FZJ, Jülich
TU Darmstadt, Darmstadt
Since many years, sc cavities have been designed and tested in Juelich: The 5-cell elliptical prototype cavity for the ESS was measured in a horizontal cryostat. A vertical test cryostat was installed to characterise the Halve Wave Resonators (HWRs) for the COSY linac project and several spoke-type cavities. During the measurements of the 352 MHz, tripple-spoke cavity (designed and built within the Hippi collaboration) a 2K operation was established using some refurbished pumps from the University of Wuppertal. First experiences with the 2 K operation, sometimes hindered by thermo-acoustic oscillations and the final results of the 352 MHz spoke-cavity will be presented. Furthermore we will report on the cryomodule performance, build for the Half Wave Resonators.

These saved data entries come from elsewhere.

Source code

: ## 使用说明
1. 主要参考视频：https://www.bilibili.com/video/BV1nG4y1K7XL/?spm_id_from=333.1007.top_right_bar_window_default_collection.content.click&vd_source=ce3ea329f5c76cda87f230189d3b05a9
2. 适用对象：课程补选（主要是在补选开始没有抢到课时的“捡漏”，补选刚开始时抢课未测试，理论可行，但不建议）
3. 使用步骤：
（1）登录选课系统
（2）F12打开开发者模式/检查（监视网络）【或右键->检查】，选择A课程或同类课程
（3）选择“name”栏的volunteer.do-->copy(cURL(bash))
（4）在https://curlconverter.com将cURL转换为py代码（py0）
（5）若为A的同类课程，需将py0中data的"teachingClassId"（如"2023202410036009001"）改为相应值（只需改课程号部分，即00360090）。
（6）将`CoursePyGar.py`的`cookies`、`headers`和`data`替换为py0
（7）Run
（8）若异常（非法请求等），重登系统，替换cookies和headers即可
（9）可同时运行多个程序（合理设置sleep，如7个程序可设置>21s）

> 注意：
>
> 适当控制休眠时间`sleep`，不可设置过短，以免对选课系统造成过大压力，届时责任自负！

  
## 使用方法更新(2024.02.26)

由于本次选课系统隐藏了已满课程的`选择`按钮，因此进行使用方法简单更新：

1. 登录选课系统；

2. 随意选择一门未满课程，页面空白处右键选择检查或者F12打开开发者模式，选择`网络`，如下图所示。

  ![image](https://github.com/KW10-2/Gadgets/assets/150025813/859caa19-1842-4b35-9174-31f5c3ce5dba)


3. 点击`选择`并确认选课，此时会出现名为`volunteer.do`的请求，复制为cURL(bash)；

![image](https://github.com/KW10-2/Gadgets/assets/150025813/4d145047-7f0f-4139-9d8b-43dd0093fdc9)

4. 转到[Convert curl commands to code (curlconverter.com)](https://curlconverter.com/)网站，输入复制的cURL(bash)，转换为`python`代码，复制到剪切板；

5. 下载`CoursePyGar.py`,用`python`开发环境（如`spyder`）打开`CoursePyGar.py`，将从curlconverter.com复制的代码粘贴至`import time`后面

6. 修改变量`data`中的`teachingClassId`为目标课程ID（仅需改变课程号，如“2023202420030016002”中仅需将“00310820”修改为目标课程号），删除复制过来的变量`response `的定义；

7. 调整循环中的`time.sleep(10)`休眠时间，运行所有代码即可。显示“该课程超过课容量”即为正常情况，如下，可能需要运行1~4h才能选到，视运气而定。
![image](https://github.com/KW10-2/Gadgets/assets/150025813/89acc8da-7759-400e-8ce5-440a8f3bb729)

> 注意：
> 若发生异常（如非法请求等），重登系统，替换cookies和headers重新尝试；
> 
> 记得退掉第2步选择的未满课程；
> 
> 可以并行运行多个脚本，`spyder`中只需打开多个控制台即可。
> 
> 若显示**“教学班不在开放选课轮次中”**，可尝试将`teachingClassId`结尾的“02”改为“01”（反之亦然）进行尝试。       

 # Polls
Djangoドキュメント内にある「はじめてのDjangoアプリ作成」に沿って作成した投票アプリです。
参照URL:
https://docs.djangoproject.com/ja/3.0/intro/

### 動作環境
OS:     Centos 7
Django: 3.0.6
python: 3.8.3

Currently one prototype cavity was completed with a titanium helium cover and installed into the cryostat. The whole system with one cavity is now ready for first RF test.
TU Darmstadt, Darmstadt
During the last two years, the S-DALINAC operation suffered severely from cold leaks. These leakages were hard to localize and vanished sometimes without any obvious reason or showed up again depending on the thermo-cycle. Finally, the gaskets, sealing the cavity against the helium reservoir, were found to be the reason for this behaviour. We will report on the findings itself, the systematic becoming obvious and the solution chosen to ensure tightness in the future. Moreover, we will give a status report on two ongoing projects in Darmstadt. First the injector upgrade where a new cryo-module is built, housing two cavities and improved power couplers and secondly the cavity performance improvement by heat treatment at 850 C in an UHV oven.
TU Darmstadt, Darmstadt
FZJ, Jülich
The low level RF system for the S-DALINAC was developed 20 years ago and is still in operation. The RF-board converts the 3 GHz signals down to the baseband while the IF-board houses the special analogue control algorithm to control the 20-cell cavities. Both modules were redesigned, built and tested. The modulator and demodulator on the RF-board can be easily changed. Thus cavities operating at frequencies other than the S-DALINAC 3 GHz can be controlled with only minor modifications. A 6 GHz version, needed for a harmonic bunching system at the S-DALINAC and a 324 MHz solution to be used on a room temperature cavity at GSI will be presented. The IF-board is now based on a FPGA. In a first step the old control algorithm was successfully implemented in the FPGA and was already used together with the new RF-board as 1 to 1 copy of the old control system with some improvements. First results gained during the operation on a superconducting cavity will be presented. The flexibility of the FPGA allows now the implementation of optimized new algorithm.